“Go straight, then take a left and then a right and again go straight and you will be around the Old Campus.”
I still remember the man explaining to me the location of the Old Campus of Punjab University from the Punjab Civil Secretariat. He is yapping in Punjabi.
The man is a bystander and I am new to the town, famous for giving ‘no-birth certificate to those who haven’t visit Lahore’.
I am in Lahore to pursue my higher education and a career.
“Where are you from? Are you new to the town?”
Without waiting for my reply, he goes on: “You need not worry (about anything). The Old Campus is near to here.”
As I move straight, he calls me again: “No worries.”
In the heck of ‘no worries’ pleasantries, I just draw a blank of the location of the Old Campus, which he explained to me a moment before.
On my way to the Old Campus, I have to take the help of two more people to find my destination.
“No worries, my prince,” says another man while asking me to take lefts, rights and straights to reach Old Campus. He gives me a different route.
“In fact, my Seraiki brother, this is the shortest way to reach Old Campus.”
“No worries,” he reminds me as I move to the direction he told me.
It was one and half decade ago.
– – –
Everyone who is new to Lahore notices the pleasantries exchange by the people.
These pleasantries surprise me.
The Seraiki belt where I’ve come from does not extend such warm, open banters to strangers.
There people would show extreme help and respect to a stranger but no banter.
In the beginning, it feels odd to be addressed as ‘pai jaan’ but after sometime you become a part of this ‘brotherhood’ chain, says my friend Mushtaq Badani, who now calls Lahore his first home, and his native town Alipur the second,
Other than ‘pai jaan’ you are addressed as ‘shazada (prince), padsha (king), and pehlwan (wrestler). The titles work as antidepressant and make you feel as superman.
The social diversity of the Lahore city is unique.
It embraces every new entrant and makes them feel at home, though it takes a little bit time.
Many a guest of mine often complain to me that the Lahori people are ‘loud’.
They talk loud. They laugh loud. They cough loud. They sneeze loud.
The only time they are not being loud are when they are not talking loud or eating something.
After a few days, either the guests become loud or they are used to the loudness.
“Loudness runs in the blood of Lahore people,” says Syed Hussain Abbas, a Lahori veteran for 30 years.
“Loudness and noise are signs of life, while silence rules graveyards.”
Other than loudness, the other thing frowned upon by immigrants is the eating habits of Lahore people.
In this part of world breakfast is a full meal; lunch is a full meal, and dinner is a full meal.

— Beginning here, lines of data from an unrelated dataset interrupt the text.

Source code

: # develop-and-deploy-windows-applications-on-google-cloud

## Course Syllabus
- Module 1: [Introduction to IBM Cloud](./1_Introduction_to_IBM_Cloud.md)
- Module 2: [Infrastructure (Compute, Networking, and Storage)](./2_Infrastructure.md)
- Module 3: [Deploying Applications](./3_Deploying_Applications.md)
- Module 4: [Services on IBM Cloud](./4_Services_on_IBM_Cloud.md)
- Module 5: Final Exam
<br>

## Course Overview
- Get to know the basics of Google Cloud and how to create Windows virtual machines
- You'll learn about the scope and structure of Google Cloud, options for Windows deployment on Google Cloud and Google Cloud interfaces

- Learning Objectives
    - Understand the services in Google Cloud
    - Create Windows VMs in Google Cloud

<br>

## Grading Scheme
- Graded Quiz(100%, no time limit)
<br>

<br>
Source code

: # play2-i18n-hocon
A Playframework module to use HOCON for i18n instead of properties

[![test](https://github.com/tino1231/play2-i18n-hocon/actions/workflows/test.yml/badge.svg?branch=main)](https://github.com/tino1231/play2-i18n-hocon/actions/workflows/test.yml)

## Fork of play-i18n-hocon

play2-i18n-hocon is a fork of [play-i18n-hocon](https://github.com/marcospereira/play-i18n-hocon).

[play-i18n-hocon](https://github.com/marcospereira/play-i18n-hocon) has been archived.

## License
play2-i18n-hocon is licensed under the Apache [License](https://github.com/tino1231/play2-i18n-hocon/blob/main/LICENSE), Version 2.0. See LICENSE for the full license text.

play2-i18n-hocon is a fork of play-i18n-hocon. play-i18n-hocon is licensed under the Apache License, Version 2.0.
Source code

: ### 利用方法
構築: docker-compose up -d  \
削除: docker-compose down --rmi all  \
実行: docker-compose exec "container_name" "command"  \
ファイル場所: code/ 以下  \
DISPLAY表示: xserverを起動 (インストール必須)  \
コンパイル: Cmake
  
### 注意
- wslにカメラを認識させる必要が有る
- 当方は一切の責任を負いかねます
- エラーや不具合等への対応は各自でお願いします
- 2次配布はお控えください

If you cannot stomach a heavy breakfast, it’s not a big deal. Start living in Lahore, and after sometime, you will find yourself struggling to get a nihari plate and a naan chapatti at a roadside kiosk early in the morning.
Talk loud and eat a lot.
This is what I noticed in Lahore one and half decade ago.
– – –
The good thing is that after so many years, Lahore has not left out its loudness.